Advanced Life Support Clinical Practice Guidelines (ESC, 2021)

European Resuscitation Council

These are some of the highlights of the guidelines without analysis or commentary. For more information, go directly to the guidelines by clicking the link in the reference.

June 03, 2021

Clinical practice guidelines on adult advanced life support (ALS) were published in April 2021 by the European Resuscitation Council (ERC) inResuscitation.[1]

The ERC guidelines on ALS in adults focus on the prevention and treatment of both in-hospital and out-of-hospital cardiac arrest.

Prevention of Cardiac Arrest

For hospitals, an early warning score system is recommended to identify patients who are critically ill or who are at risk for clinical deterioration. In the outpatient setting, the following premonitory signs and symptoms that are consistent with an arrhythmia should be investigated:

  • Syncope (especially during exercise or while sitting or supine)

  • Palpitations

  • Dizziness

  • Sudden shortness of breath

Treatment of Cardiac Arrest

Begin cardiopulmonary resuscitation (CPR) without delay.

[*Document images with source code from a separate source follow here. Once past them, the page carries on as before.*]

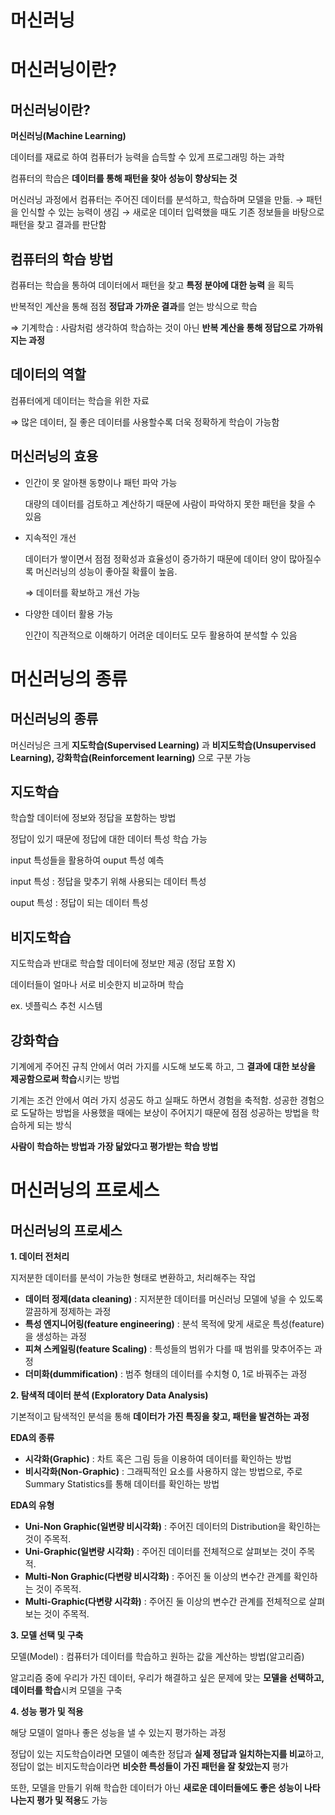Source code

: # 머신러닝

# 머신러닝이란?

## 머신러닝이란?

**머신러닝(Machine Learning)**

데이터를 재료로 하여 컴퓨터가 능력을 습득할 수 있게 프로그래밍 하는 과학

컴퓨터의 학습은 **데이터를 통해 패턴을 찾아 성능이 향상되는 것**

머신러닝 과정에서 컴퓨터는 주어진 데이터를 분석하고, 학습하며 모델을 만듦. → 패턴을 인식할 수 있는 능력이 생김 → 새로운 데이터 입력했을 때도 기존 정보들을 바탕으로 패턴을 찾고 결과를 판단함

## 컴퓨터의 학습 방법

컴퓨터는 학습을 통하여 데이터에서 패턴을 찾고 **특정 분야에 대한 능력**
을 획득

반복적인 계산을 통해 점점 **정답과 가까운 결과**를 얻는 방식으로 학습

⇒ 기계학습 : 사람처럼 생각하여 학습하는 것이 아닌 **반복 계산을 통해 정답으로 가까워지는 과정**

## 데이터의 역할

컴퓨터에게 데이터는 학습을 위한 자료

⇒ 많은 데이터, 질 좋은 데이터를 사용할수록 더욱 정확하게 학습이 가능함

## 머신러닝의 효용

- 인간이 못 알아챈 동향이나 패턴 파악 가능
    
    대량의 데이터를 검토하고 계산하기 때문에 사람이 파악하지 못한 패턴을 찾을 수 있음
    
- 지속적인 개선
    
    데이터가 쌓이면서 점점 정확성과 효율성이 증가하기 때문에 데이터 양이 많아질수록 머신러닝의 성능이 좋아질 확률이 높음.
    
    ⇒ 데이터를 확보하고 개선 가능
    
- 다양한 데이터 활용 가능
    
    인간이 직관적으로 이해하기 어려운 데이터도 모두 활용하여 분석할 수 있음
    

# 머신러닝의 종류

## 머신러닝의 종류

머신러닝은 크게 **지도학습(Supervised Learning)** 과 **비지도학습(Unsupervised Learning), 강화학습(Reinforcement learning)** 으로 구분 가능

## 지도학습

학습할 데이터에 정보와 정답을 포함하는 방법

정답이 있기 때문에 정답에 대한 데이터 특성 학습 가능

input 특성들을 활용하여 ouput 특성 예측

input 특성 : 정답을 맞추기 위해 사용되는 데이터 특성

ouput 특성 : 정답이 되는 데이터 특성

## 비지도학습

지도학습과 반대로 학습할 데이터에 정보만 제공 (정답 포함 X)

데이터들이 얼마나 서로 비슷한지 비교하며 학습

ex. 넷플릭스 추천 시스템

## 강화학습

기계에게 주어진 규칙 안에서 여러 가지를 시도해 보도록 하고, 그 **결과에 대한 보상을 제공함으로써 학습**시키는 방법

기계는 조건 안에서 여러 가지 성공도 하고 실패도 하면서 경험을 축적함. 성공한 경험으로 도달하는 방법을 사용했을 때에는 보상이 주어지기 때문에 점점 성공하는 방법을 학습하게 되는 방식

**사람이 학습하는 방법과 가장 닮았다고 평가받는 학습 방법**

# 머신러닝의 프로세스

## 머신러닝의 프로세스

**1. 데이터 전처리**

지저분한 데이터를 분석이 가능한 형태로 변환하고, 처리해주는 작업

- **데이터 정제(data cleaning)** : 지저분한 데이터를 머신러닝 모델에 넣을 수 있도록 깔끔하게 정제하는 과정
- **특성 엔지니어링(feature engineering)** : 분석 목적에 맞게 새로운 특성(feature)을 생성하는 과정
- **피쳐 스케일링(feature Scaling)** : 특성들의 범위가 다를 때 범위를 맞추어주는 과정
- **더미화(dummification)** : 범주 형태의 데이터를 수치형 0, 1로 바꿔주는 과정

**2. 탐색적 데이터 분석 (Exploratory Data Analysis)**

기본적이고 탐색적인 분석을 통해 **데이터가 가진 특징을 찾고, 패턴을 발견하는 과정**

**EDA의 종류**

- **시각화(Graphic)** : 차트 혹은 그림 등을 이용하여 데이터를 확인하는 방법
- **비시각화(Non-Graphic)** : 그래픽적인 요소를 사용하지 않는 방법으로, 주로 Summary Statistics를 통해 데이터를 확인하는 방법

**EDA의 유형**

- **Uni-Non Graphic(일변량 비시각화)** : 주어진 데이터의 Distribution을 확인하는 것이 주목적.
- **Uni-Graphic(일변량 시각화)** : 주어진 데이터를 전체적으로 살펴보는 것이 주목적.
- **Multi-Non Graphic(다변량 비시각화)** : 주어진 둘 이상의 변수간 관계를 확인하는 것이 주목적.
- **Multi-Graphic(다변량 시각화)** : 주어진 둘 이상의 변수간 관계를 전체적으로 살펴보는 것이 주목적.

**3. 모델 선택 및 구축**

모델(Model) : 컴퓨터가 데이터를 학습하고 원하는 값을 계산하는 방법(알고리즘)

알고리즘 중에 우리가 가진 데이터, 우리가 해결하고 싶은 문제에 맞는 **모델을 선택하고, 데이터를 학습**시켜 모델을 구축

**4. 성능 평가 및 적용**

해당 모델이 얼마나 좋은 성능을 낼 수 있는지 평가하는 과정

정답이 있는 지도학습이라면 모델이 예측한 정답과 **실제 정답과 일치하는지를 비교**하고, 정답이 없는 비지도학습이라면 **비슷한 특성들이 가진 패턴을 잘 찾았는지** 평가

또한, 모델을 만들기 위해 학습한 데이터가 아닌 **새로운 데이터들에도 좋은 성능이 나타나는지 평가 및 적용**도 가능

Verify that the patient is in ventricular fibrillation (VF) or pulseless ventricular tachycardia (pVT) and defibrillate once. Immediately resume chest compressions.

Initiate a basic airway technique during CPR and progress to an advanced technique until effective ventilation is achieved. Tracheal intubation should be used only by rescuers with a high rate of previous successful attempts. Waveform capnography is recommended to confirm the position of the tracheal tube. Minimize any interruptions to the chest compressions.

Administer adrenaline (1 mg) as early as possible for patients in cardiac arrest with a non-shockable rhythm. For those with a shockable rhythm, administer adrenaline (1 mg) after three defibrillation attempts.

Administer amiodarone (300 mg) to patients who are in VF/pVT after three shocks have been given. Consider an additional dose of amiodarone (150 mg) for patients who are in VF/pVT after five shocks have been given.

Identify and correct any reversible causes of cardiac arrest.

If conventional ALS techniques are not successful, consider extracorporeal CPR as a rescue therapy.